# Task description:
In the listing below, find the line holding "### Expert Feedback" and the line holding "### Our Documentation". Write out those two lines and all lines between, exactly, and nothing more.
**** Data in this exercise
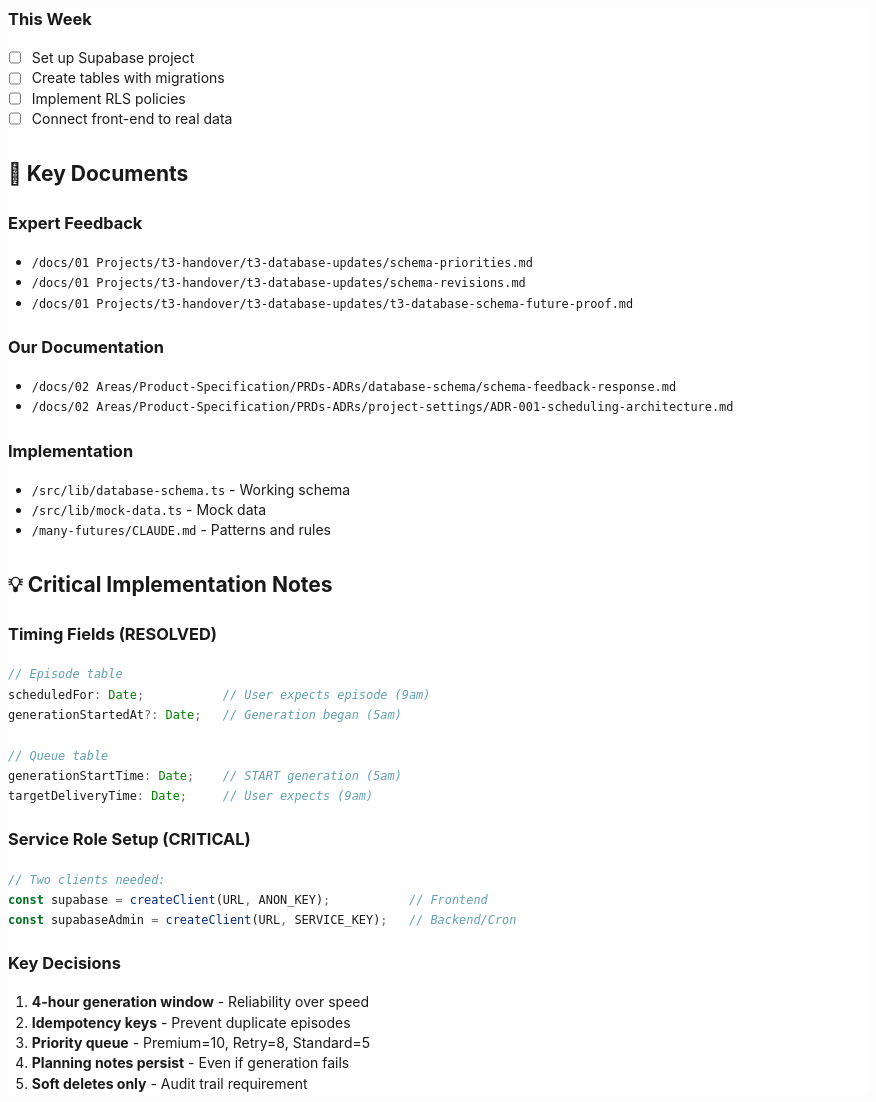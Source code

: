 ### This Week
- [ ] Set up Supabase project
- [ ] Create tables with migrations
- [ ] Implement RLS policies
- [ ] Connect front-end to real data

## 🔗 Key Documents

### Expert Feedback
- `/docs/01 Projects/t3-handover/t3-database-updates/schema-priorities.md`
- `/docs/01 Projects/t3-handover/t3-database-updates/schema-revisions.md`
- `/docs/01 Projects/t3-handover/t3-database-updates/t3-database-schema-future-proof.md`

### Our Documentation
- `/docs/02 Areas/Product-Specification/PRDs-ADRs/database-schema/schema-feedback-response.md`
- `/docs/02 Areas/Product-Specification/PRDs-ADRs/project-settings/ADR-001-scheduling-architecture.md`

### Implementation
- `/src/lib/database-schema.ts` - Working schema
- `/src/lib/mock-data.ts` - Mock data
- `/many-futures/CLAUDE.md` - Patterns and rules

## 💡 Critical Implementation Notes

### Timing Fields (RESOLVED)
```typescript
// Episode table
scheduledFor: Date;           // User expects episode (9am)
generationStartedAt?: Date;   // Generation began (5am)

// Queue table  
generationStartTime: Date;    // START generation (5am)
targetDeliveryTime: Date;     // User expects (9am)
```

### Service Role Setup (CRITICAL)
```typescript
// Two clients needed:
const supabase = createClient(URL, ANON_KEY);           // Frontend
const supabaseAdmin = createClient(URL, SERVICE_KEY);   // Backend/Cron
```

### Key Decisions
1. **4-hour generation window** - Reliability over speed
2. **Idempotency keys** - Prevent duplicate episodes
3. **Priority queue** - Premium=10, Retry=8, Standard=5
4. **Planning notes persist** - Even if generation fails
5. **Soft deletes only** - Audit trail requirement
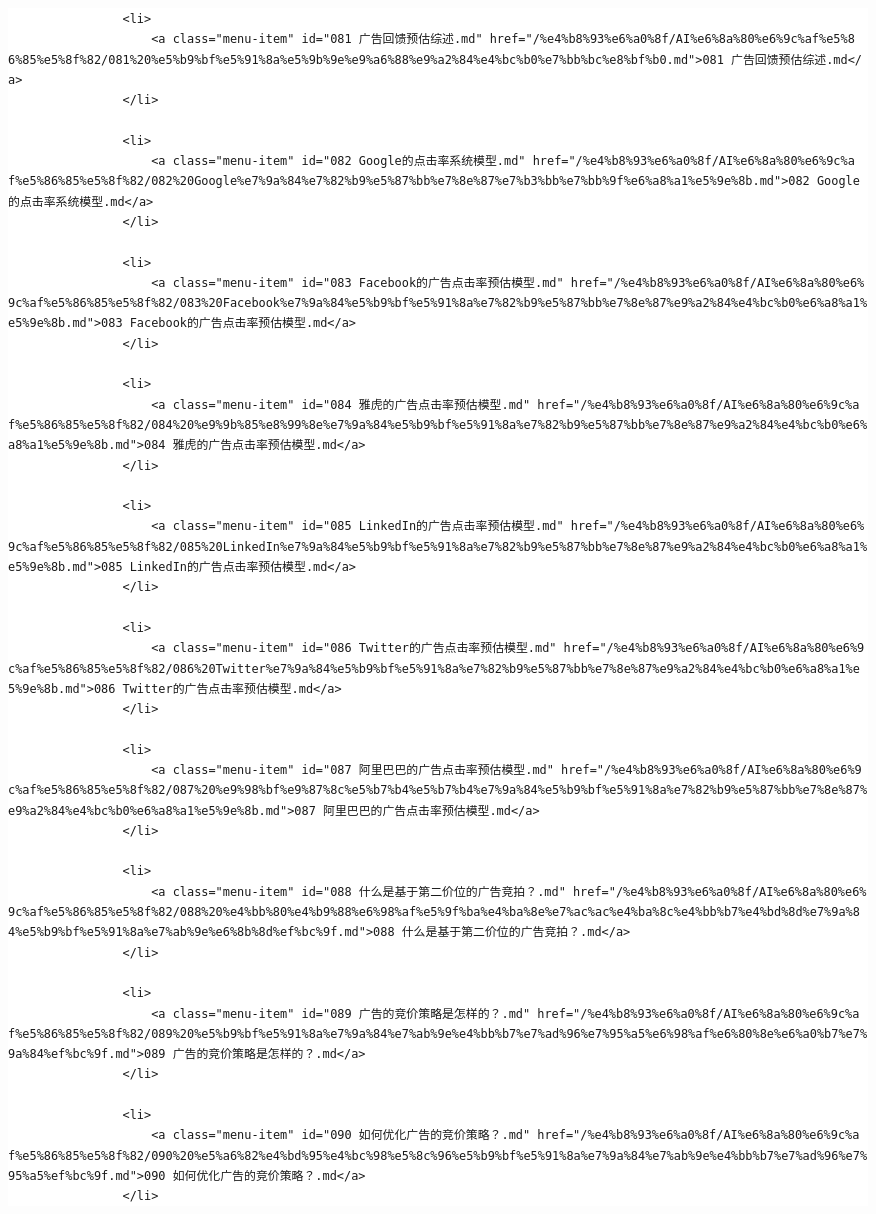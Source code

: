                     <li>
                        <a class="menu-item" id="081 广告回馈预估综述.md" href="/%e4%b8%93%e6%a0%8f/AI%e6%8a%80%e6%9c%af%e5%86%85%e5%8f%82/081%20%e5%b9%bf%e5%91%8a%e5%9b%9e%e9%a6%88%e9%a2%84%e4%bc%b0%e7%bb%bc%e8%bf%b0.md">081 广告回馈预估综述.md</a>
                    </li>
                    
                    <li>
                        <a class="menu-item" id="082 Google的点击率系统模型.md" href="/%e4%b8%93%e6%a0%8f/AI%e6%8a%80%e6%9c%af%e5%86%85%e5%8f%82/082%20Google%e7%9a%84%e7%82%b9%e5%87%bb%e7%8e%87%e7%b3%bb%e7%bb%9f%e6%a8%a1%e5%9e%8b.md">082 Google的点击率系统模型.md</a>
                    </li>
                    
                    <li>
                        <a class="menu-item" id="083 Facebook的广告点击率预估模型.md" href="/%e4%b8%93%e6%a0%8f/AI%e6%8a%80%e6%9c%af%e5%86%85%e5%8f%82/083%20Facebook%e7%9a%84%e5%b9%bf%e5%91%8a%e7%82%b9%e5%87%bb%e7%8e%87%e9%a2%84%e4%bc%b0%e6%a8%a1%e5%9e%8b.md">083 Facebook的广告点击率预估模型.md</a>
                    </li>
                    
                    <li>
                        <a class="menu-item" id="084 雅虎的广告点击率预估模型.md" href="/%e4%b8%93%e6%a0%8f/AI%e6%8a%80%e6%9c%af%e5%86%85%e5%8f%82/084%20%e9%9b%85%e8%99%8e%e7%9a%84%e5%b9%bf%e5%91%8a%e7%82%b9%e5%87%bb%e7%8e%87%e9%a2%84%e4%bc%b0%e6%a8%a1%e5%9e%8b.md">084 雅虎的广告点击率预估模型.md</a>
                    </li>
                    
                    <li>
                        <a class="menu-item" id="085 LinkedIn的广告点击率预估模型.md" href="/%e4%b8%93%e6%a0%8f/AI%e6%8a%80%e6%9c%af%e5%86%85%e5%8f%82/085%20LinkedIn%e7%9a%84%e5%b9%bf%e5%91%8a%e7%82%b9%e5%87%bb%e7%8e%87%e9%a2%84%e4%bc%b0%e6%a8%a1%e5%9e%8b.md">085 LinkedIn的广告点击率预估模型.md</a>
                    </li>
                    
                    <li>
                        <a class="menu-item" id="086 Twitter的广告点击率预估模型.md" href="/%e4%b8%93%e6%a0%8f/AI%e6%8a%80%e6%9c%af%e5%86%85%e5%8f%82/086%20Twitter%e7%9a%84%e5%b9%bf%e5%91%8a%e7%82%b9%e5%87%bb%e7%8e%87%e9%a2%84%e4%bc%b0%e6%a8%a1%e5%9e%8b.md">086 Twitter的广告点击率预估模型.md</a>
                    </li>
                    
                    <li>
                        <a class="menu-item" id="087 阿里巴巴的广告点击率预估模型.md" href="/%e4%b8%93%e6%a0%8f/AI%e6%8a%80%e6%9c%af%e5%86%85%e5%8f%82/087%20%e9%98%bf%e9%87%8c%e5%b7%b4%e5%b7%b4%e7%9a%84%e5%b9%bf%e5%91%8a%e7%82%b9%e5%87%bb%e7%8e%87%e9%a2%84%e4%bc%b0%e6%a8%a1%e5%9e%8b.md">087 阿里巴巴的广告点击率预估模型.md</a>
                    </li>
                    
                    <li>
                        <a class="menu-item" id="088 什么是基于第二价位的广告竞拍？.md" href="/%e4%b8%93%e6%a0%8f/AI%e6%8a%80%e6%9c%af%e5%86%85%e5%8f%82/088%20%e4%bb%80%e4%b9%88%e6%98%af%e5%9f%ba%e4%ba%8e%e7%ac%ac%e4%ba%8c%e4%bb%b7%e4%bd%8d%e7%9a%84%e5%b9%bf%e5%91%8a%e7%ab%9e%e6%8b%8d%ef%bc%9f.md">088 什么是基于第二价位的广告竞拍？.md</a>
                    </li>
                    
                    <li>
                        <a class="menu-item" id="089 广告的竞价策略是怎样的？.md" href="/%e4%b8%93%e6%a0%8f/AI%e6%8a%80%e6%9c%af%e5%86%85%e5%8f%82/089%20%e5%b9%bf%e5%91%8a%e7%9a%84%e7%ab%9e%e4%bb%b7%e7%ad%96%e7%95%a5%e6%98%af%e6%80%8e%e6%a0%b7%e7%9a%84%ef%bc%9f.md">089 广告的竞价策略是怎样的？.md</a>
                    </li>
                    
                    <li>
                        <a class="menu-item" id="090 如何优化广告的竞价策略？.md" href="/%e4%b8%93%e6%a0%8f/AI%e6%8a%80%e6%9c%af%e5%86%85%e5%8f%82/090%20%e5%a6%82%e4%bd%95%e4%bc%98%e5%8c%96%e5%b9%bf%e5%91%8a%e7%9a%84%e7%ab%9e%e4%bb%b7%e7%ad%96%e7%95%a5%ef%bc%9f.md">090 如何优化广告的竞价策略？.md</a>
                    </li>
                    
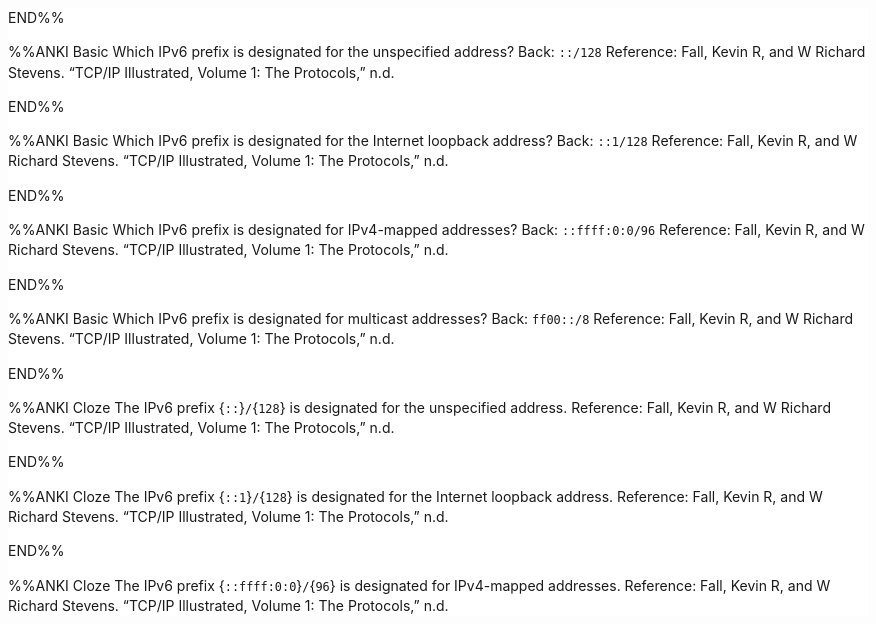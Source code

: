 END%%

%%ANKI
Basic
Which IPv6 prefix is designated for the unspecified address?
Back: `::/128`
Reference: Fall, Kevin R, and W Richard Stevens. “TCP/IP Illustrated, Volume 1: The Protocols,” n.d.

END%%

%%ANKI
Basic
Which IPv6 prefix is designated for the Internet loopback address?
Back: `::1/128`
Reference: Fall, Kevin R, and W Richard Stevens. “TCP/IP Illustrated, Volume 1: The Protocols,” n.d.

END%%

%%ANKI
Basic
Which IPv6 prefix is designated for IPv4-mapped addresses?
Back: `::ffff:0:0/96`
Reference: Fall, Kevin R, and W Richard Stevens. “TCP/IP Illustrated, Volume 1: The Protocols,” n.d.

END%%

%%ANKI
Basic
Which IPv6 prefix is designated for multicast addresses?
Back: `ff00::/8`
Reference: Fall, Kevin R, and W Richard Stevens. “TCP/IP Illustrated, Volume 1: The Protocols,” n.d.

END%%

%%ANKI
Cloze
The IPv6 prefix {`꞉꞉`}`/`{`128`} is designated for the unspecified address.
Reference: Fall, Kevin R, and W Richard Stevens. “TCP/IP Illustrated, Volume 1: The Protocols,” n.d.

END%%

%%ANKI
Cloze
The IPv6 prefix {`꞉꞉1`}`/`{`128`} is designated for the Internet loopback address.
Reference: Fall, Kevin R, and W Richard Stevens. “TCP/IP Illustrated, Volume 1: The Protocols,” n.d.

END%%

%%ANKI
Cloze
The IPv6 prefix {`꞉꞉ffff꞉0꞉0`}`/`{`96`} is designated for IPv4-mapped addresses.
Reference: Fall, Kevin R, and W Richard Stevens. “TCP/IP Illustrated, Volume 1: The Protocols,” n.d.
********
# Problem solution:
### Expert Feedback
- `/docs/01 Projects/t3-handover/t3-database-updates/schema-priorities.md`
- `/docs/01 Projects/t3-handover/t3-database-updates/schema-revisions.md`
- `/docs/01 Projects/t3-handover/t3-database-updates/t3-database-schema-future-proof.md`

### Our Documentation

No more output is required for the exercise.